=== Dataset records ===

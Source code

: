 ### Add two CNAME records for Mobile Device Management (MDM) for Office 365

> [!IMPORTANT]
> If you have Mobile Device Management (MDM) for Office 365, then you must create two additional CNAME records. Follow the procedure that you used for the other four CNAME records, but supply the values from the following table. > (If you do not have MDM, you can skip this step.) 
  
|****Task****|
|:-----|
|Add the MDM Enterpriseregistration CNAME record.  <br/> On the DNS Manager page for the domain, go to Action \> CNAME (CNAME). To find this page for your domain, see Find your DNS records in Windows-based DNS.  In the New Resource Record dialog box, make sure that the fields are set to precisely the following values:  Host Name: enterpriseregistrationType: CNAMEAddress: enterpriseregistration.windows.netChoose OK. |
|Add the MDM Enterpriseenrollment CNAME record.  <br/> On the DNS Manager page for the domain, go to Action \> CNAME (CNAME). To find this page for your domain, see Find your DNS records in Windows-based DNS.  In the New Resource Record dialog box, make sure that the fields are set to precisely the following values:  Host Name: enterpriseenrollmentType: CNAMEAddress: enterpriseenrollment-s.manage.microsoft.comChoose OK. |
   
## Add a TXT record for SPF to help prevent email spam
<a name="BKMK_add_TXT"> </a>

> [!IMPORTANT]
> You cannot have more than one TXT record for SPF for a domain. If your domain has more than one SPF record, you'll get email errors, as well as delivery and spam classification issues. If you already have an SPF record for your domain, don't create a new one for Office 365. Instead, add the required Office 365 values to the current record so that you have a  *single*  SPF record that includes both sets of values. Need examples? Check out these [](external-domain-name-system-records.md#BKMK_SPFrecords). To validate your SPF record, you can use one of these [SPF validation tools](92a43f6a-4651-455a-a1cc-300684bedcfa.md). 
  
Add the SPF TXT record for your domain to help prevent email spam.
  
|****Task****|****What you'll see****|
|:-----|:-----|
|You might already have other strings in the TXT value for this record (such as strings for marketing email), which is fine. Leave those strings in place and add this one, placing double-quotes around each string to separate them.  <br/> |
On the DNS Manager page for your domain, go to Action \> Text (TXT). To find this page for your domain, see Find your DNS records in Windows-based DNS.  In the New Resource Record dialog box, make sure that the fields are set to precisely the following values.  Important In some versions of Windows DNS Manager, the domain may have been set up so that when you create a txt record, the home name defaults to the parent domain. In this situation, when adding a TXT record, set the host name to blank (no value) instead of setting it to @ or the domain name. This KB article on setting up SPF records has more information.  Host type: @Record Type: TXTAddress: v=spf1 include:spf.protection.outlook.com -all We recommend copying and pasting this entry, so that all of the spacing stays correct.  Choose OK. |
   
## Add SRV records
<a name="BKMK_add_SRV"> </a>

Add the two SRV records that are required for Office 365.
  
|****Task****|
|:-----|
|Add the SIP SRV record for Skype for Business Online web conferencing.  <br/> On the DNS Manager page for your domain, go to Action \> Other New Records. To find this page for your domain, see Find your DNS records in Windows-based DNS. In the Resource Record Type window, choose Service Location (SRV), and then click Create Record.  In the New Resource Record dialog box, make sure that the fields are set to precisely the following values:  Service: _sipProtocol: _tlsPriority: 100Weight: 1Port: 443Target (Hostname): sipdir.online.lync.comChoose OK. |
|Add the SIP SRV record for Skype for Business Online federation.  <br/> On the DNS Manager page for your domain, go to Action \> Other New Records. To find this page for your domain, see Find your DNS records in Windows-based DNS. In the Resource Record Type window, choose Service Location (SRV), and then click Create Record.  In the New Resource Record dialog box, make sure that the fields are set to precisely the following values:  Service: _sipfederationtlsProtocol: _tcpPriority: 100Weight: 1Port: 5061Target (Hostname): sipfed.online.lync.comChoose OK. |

===

--- Work to complete ---
Take the data above and return it exactly.

--- Answer to the exercise ---
Source code

: ### Add two CNAME records for Mobile Device Management (MDM) for Office 365

> [!IMPORTANT]
> If you have Mobile Device Management (MDM) for Office 365, then you must create two additional CNAME records. Follow the procedure that you used for the other four CNAME records, but supply the values from the following table. > (If you do not have MDM, you can skip this step.) 
  
|****Task****|
|:-----|
|Add the MDM Enterpriseregistration CNAME record.  <br/> On the DNS Manager page for the domain, go to Action \> CNAME (CNAME). To find this page for your domain, see Find your DNS records in Windows-based DNS.  In the New Resource Record dialog box, make sure that the fields are set to precisely the following values:  Host Name: enterpriseregistrationType: CNAMEAddress: enterpriseregistration.windows.netChoose OK. |
|Add the MDM Enterpriseenrollment CNAME record.  <br/> On the DNS Manager page for the domain, go to Action \> CNAME (CNAME). To find this page for your domain, see Find your DNS records in Windows-based DNS.  In the New Resource Record dialog box, make sure that the fields are set to precisely the following values:  Host Name: enterpriseenrollmentType: CNAMEAddress: enterpriseenrollment-s.manage.microsoft.comChoose OK. |
   
## Add a TXT record for SPF to help prevent email spam
<a name="BKMK_add_TXT"> </a>

> [!IMPORTANT]
> You cannot have more than one TXT record for SPF for a domain. If your domain has more than one SPF record, you'll get email errors, as well as delivery and spam classification issues. If you already have an SPF record for your domain, don't create a new one for Office 365. Instead, add the required Office 365 values to the current record so that you have a  *single*  SPF record that includes both sets of values. Need examples? Check out these [](external-domain-name-system-records.md#BKMK_SPFrecords). To validate your SPF record, you can use one of these [SPF validation tools](92a43f6a-4651-455a-a1cc-300684bedcfa.md). 
  
Add the SPF TXT record for your domain to help prevent email spam.
  
|****Task****|****What you'll see****|
|:-----|:-----|
|You might already have other strings in the TXT value for this record (such as strings for marketing email), which is fine. Leave those strings in place and add this one, placing double-quotes around each string to separate them.  <br/> |
On the DNS Manager page for your domain, go to Action \> Text (TXT). To find this page for your domain, see Find your DNS records in Windows-based DNS.  In the New Resource Record dialog box, make sure that the fields are set to precisely the following values.  Important In some versions of Windows DNS Manager, the domain may have been set up so that when you create a txt record, the home name defaults to the parent domain. In this situation, when adding a TXT record, set the host name to blank (no value) instead of setting it to @ or the domain name. This KB article on setting up SPF records has more information.  Host type: @Record Type: TXTAddress: v=spf1 include:spf.protection.outlook.com -all We recommend copying and pasting this entry, so that all of the spacing stays correct.  Choose OK. |
   
## Add SRV records
<a name="BKMK_add_SRV"> </a>

Add the two SRV records that are required for Office 365.
  
|****Task****|
|:-----|
|Add the SIP SRV record for Skype for Business Online web conferencing.  <br/> On the DNS Manager page for your domain, go to Action \> Other New Records. To find this page for your domain, see Find your DNS records in Windows-based DNS. In the Resource Record Type window, choose Service Location (SRV), and then click Create Record.  In the New Resource Record dialog box, make sure that the fields are set to precisely the following values:  Service: _sipProtocol: _tlsPriority: 100Weight: 1Port: 443Target (Hostname): sipdir.online.lync.comChoose OK. |
|Add the SIP SRV record for Skype for Business Online federation.  <br/> On the DNS Manager page for your domain, go to Action \> Other New Records. To find this page for your domain, see Find your DNS records in Windows-based DNS. In the Resource Record Type window, choose Service Location (SRV), and then click Create Record.  In the New Resource Record dialog box, make sure that the fields are set to precisely the following values:  Service: _sipfederationtlsProtocol: _tcpPriority: 100Weight: 1Port: 5061Target (Hostname): sipfed.online.lync.comChoose OK. |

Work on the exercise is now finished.